The first checks will go out in October, shortly before voters head to the polls.
If the same thing occurs this time as occurred with the first round last year, a series of check presentations are in the offing.
The rebates were again made possible by robust returns on the Ohio Bureau of Workers’ Compensation’s investments — 13.3 percent during the last year and 8.9 percent during the last three years. The bureau’s reserves total $7.7 billion, above what actuaries say is needed to ensure the viability of the state insurance fund for injured workers.
Steve Buehrer, the former state representative and senator from Delta who heads the BWC, said the decision was made to issue rebate checks rather than use the largess to lower premiums for employers across the board. The rebates are expected to amount to 60 percent of what an employer paid in premiums in their last policy periods.
“The money that allowed us to do the dividend announcement didn’t come from overcharging employers,” he said. “It came from investment returns that well exceeded the investment targets that we put in place.
“We continue to set premium rates on an annual basis based on the number of accidents and the cost of those accidents we see coming forward in Ohio workplaces. We’ll continue to lower premium rates as we’ve done three out of the last four years for private-sector employers as we see the trend continuing to go down.”
Mr. Buehrer and Mr. Kasich cautioned businesses against counting on dividend rebates in the future as employers did more than a decade ago when steep discounts in premiums suddenly disappeared when the Coingate scandal eroded confidence in the bureau’s investment practices.
“If you did it as a rate thing then you’d have to adjust rates up if investment returns didn’t meet expectations, so today is a dividend that we all should celebrate, but it is a one-time event,” Mr. Buehrer said.
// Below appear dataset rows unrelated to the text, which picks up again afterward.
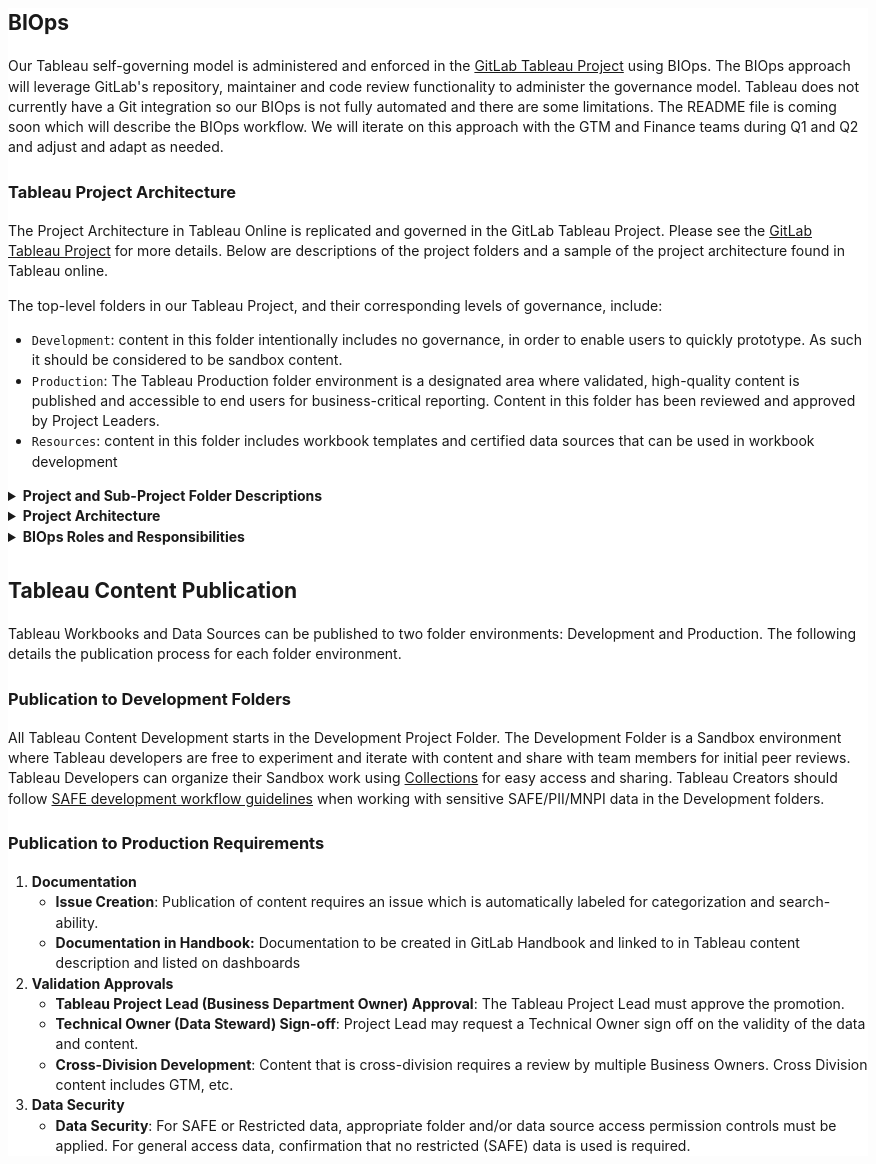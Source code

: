 ## BIOps

Our Tableau self-governing model is administered and enforced in the [GitLab Tableau Project](https://gitlab.com/gitlab-data/tableau) using BIOps. The BIOps approach will leverage GitLab's repository, maintainer and code review functionality to administer the governance model. Tableau does not currently have a Git integration so our BIOps is not fully automated and there are some limitations. The README file is coming soon which will describe the BIOps workflow. We will iterate on this approach with the GTM and Finance teams during Q1 and Q2 and adjust and adapt as needed.

### Tableau Project Architecture

The Project Architecture in Tableau Online is replicated and governed in the GitLab Tableau Project. Please see the [GitLab Tableau Project](https://gitlab.com/gitlab-data/tableau) for more details. Below are descriptions of the project folders and a sample of the project architecture found in Tableau online.

The top-level folders in our Tableau Project, and their corresponding levels of governance, include:

- `Development`: content in this folder intentionally includes no governance, in order to enable users to quickly prototype. As such it should be considered to be sandbox content.
- `Production`: The Tableau Production folder environment is a designated area where validated, high-quality content is published and accessible to end users for business-critical reporting. Content in this folder has been reviewed and approved by Project Leaders.
- `Resources`: content in this folder includes workbook templates and certified data sources that can be used in workbook development

<details markdown=1><summary><b>Project and Sub-Project Folder Descriptions</b></summary></details>

<details markdown=1><summary><b>Project Architecture</b></summary></details>

<details markdown=1><summary><b>BIOps Roles and Responsibilities</b></summary></details>

## Tableau Content Publication

Tableau Workbooks and Data Sources can be published to two folder environments: Development and Production. The following details the publication process for each folder environment. 

### Publication to Development Folders

All Tableau Content Development starts in the Development Project Folder. The Development Folder is a Sandbox environment where Tableau developers are free to experiment and iterate with content and share with team members for initial peer reviews. Tableau Developers can organize their Sandbox work using [Collections](https://help.tableau.com/current/pro/desktop/en-us/collections.htm) for easy access and sharing. Tableau Creators should follow [SAFE development workflow guidelines](/handbook/enterprise-data/platform/safe-data/#tableau) when working with sensitive SAFE/PII/MNPI data in the Development folders.

### Publication to Production Requirements

1. **Documentation**
   - **Issue Creation**: Publication of content requires an issue which is automatically labeled for categorization and search-ability.
   - **Documentation in Handbook:** Documentation to be created in GitLab Handbook and linked to in Tableau content description and listed on dashboards
1. **Validation Approvals**
   - **Tableau Project Lead (Business Department Owner) Approval**: The Tableau Project Lead must approve the promotion.
   - **Technical Owner (Data Steward) Sign-off**: Project Lead may request a Technical Owner sign off on the validity of the data and content.
   - **Cross-Division Development**: Content that is cross-division requires a review by multiple Business Owners. Cross Division content includes GTM, etc.
1. **Data Security**
   - **Data Security**: For SAFE or Restricted data, appropriate folder and/or data source access permission controls must be applied. For general access data, confirmation that no restricted (SAFE) data is used is required.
“Businesses should not plan on this. They shouldn’t put it in their long-term plan. What they should do, which is what a lot of them did the first time around, is invest in safety, maybe hire a few employees, bankroll themselves into the future.”
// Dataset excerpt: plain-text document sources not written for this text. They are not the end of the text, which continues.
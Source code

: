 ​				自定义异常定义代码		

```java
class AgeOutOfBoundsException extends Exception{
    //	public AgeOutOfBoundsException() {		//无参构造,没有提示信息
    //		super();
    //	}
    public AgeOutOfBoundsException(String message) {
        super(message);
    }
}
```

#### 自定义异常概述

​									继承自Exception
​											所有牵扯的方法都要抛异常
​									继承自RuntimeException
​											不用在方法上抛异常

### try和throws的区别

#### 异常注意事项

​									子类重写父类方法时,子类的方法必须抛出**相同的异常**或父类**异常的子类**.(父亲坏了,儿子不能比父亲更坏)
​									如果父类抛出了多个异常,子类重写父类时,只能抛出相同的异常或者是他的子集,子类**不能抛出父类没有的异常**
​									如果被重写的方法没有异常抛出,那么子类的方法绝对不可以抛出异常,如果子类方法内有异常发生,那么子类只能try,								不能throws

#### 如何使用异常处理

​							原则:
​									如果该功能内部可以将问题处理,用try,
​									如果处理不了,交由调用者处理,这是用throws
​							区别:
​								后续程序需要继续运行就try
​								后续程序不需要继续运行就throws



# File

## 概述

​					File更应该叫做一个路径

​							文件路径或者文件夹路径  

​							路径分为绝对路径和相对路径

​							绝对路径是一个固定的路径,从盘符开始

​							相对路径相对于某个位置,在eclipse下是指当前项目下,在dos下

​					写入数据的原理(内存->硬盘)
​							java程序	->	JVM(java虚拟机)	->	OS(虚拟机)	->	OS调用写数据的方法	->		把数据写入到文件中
The BWC’s board is expected to consider the proposal at its September meeting. The campaign for Mr. Kasich’s Democratic opponent in November, Cuyahoga County executive Ed FitzGerald, called the Wednesday announcement “empty rhetoric.”
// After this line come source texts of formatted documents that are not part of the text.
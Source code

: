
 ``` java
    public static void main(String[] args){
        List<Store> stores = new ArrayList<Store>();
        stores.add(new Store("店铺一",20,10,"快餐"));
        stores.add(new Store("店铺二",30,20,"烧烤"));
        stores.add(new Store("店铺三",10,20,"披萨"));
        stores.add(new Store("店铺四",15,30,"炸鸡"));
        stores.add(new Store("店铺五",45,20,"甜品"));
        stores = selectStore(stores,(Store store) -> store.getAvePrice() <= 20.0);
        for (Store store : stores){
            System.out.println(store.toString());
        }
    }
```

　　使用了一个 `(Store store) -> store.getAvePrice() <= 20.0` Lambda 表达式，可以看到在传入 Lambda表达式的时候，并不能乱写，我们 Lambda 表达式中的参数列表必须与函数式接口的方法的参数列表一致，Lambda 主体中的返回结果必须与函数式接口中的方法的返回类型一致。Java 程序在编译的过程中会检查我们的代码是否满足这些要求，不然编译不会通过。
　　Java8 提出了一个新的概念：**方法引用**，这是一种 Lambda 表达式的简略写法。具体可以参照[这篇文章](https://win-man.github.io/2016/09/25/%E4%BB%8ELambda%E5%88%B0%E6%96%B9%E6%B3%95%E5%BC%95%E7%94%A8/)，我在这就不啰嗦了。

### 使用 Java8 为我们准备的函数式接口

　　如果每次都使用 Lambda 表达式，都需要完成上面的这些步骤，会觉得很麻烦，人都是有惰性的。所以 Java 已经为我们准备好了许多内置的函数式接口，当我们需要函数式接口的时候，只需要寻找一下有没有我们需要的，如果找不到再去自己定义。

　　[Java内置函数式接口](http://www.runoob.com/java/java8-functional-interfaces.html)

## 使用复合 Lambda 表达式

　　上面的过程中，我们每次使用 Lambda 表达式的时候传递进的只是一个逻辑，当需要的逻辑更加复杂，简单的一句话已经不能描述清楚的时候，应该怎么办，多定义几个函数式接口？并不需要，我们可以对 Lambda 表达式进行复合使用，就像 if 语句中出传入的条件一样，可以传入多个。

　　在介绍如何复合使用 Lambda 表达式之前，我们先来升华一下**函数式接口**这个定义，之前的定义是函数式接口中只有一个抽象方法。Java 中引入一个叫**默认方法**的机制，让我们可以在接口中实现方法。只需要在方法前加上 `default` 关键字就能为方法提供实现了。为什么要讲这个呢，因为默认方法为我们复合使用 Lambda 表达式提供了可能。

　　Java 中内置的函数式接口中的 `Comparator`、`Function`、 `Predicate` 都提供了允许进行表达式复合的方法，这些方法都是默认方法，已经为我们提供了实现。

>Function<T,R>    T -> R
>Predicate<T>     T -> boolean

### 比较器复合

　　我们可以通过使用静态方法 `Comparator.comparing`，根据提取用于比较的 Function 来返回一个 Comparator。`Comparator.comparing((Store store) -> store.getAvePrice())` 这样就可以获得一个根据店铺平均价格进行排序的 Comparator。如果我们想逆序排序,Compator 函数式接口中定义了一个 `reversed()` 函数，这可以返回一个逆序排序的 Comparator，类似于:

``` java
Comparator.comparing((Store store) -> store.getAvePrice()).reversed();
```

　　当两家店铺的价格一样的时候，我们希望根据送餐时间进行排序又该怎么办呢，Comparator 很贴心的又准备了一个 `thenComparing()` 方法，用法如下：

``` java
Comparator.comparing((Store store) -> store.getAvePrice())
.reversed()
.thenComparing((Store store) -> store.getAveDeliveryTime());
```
“Kasich’s ‘pro-business’ policies have benefitted large corporations, many overseas, while Ohio’s small businesses have struggled against higher [commercial activity] and sales taxes, as well as other policies that benefit special interests at the expense of hard-working Ohioans,” it said.
The bureau is also putting more money into safety training and research programs for private and public-sector employees.
“The additional rebates that were announced ... are more welcomed news to small-business owners, who make up the majority of state fund employers,” said Roger Geiger, Ohio vice president and executive director of the National Federation of Independent Business.